Men in blue tunics were ru
"What's the lineup?" I asked.
"The games will go on for days, Senator," he said. "Just now, we're posting the schedule for tomorrow. We'll be posting each day for the following day's entertainments. The big munera won't be for three days. That's what everybody's waiting for."
"What's on for tomorrow?" I asked him.
"To begin with, there'll be plays. Italian mime in the two old wooden theaters, but a full-dress Greek drama with masks in Pompey's new theater on the Campus Martius. The theater's still under construction, but there's enough finished to hold the highest classes."
"That's unfortunate," I said. "I'd prefer the mimes to Greek drama, but I suppose the Senate will have to go to Pompey's theater. What's the play?"
" Trojan Women, sir."
"Sophocles, isn't it?" I said. "Or was it Aeschylus?"
"Euripides, Senator," he said, with a slightly pitying expression.
"I knew it was one of those Greeks. May we hope for something more lively later in the day?"
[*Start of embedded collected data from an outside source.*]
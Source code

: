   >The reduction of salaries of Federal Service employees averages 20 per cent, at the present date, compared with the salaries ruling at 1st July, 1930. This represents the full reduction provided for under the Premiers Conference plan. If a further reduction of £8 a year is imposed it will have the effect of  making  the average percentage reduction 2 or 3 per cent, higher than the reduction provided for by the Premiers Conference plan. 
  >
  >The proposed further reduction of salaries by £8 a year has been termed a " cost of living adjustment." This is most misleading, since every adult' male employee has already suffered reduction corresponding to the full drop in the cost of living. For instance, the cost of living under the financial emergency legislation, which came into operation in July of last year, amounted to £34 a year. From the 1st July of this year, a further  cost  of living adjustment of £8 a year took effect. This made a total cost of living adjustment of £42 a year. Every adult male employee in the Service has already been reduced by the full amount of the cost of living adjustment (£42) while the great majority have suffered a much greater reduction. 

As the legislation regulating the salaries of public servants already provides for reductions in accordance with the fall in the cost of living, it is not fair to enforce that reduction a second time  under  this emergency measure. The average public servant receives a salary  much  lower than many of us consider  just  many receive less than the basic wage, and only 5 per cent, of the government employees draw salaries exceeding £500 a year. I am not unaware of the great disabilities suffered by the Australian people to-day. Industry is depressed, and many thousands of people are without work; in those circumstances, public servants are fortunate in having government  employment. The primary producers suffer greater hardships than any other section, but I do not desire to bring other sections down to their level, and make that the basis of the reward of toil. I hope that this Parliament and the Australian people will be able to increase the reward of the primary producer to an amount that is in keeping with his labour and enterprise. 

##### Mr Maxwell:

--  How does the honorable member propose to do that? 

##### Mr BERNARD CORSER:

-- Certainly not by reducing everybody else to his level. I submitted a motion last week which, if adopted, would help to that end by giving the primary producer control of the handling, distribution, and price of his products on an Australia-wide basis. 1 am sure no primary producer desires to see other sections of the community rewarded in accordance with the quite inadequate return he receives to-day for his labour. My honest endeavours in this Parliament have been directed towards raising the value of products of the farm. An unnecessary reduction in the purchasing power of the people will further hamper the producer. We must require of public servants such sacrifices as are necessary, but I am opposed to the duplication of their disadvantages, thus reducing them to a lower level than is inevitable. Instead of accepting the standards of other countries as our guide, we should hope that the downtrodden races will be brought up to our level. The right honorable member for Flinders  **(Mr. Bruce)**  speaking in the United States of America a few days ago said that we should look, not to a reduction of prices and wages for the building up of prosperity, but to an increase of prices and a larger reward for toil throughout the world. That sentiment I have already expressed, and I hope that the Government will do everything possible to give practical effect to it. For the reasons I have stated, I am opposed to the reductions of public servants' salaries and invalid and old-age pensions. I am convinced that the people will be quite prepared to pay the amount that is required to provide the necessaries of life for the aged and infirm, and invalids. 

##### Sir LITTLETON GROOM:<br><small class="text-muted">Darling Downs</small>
"After the plays there will be lusiones. All the men to fight in the great munera will be fighting demonstration bouts with mock weapons."
"That's better," I said. "Not as exciting as the real death-fights, but fine swordplay is always a joy to watch. When will the great triumphal procession be?"
"The day after tomorrow, Senator, and it will be a ceremony of unsurpassed magnificence. Leading off will be the beasts General Pompey has collected in his travels, all to fight in the morning shows before the gladiators. Besides the usual lions, bears and bulls, he has collected leopards, Hyrcanian tigers, the biggest wild boar ever seen, a white bear from the far north:"
"It all sounds inspiring," I said. "There's nothing like a triumph to stir the blood and remind people what Rome is all about. And what embodies Rome these days better than Cnaeus Pompeius Magnus himself?"
"Quite right, Senator," said the sign painter a little hesitantly. He left and went back to his task.
"Uh, master, maybe you'd better be more careful how you talk, right out in public." Hermes looked around, distinctly ill at ease.
"Why?" I demanded. "Have we reached such a pass that a Roman citizen-a Senator, no less-can't publicly express his opinion of the likes of jumped-up would-be monarchs like Pompey and Crassus and even Julius Caesar?"
"I take no more than a slave's interest in political matters," the boy said, "but as I understand it, we've reached exactly such a pass."
"It's intolerable!" I said, out-Catoing Cato. "I tried to behead Clodius right in front of the senior praetor and I'll probably have to pay a fine for it. But say the wrong thing in public about a lowbred military adventurer, and I'm supposed to worry that he will try to kill me."
"Maybe he already has," Hermes said. "Tried to, I mean."
"What's that?" I said.
"Well, somebody tried to poison you. Haven't you had run-ins with Pompey before?"
"Yes, I have." Somehow, I had neglected to suspect Pompey of that particular crime, perhaps because of the relative abundance of other suspects. "To be brutally honest, I never believed I was important enough to attract his hostility. Some rather important men have told me exactly that, in fact."
"Master, I may be only a slave, while Pompey's the greatest conqueror since Alexander, but even I know that there's no such thing as an enemy who's too small to kill."
"This will bear some thinking," I said. "You may turn out to be not such a burden after all, Hermes. Keep thinking like this. After he tried to poison me, you saw Nero go to the house of Celer. I'd thought only of Clodia, since she's the sister of Clodius and has tried to do away with me before, but she's acted as cat's-paw for Pompey in the past. But he has those lethal Etruscans with him. Why not send one of them?"
We thought about that for a while, passing the jug back and forth.
"How about this?" Hermes said. "Maybe he didn't want people to think you'd been murdered at all. You can't always tell with poison. People die all the time from bad food or simply unknown causes."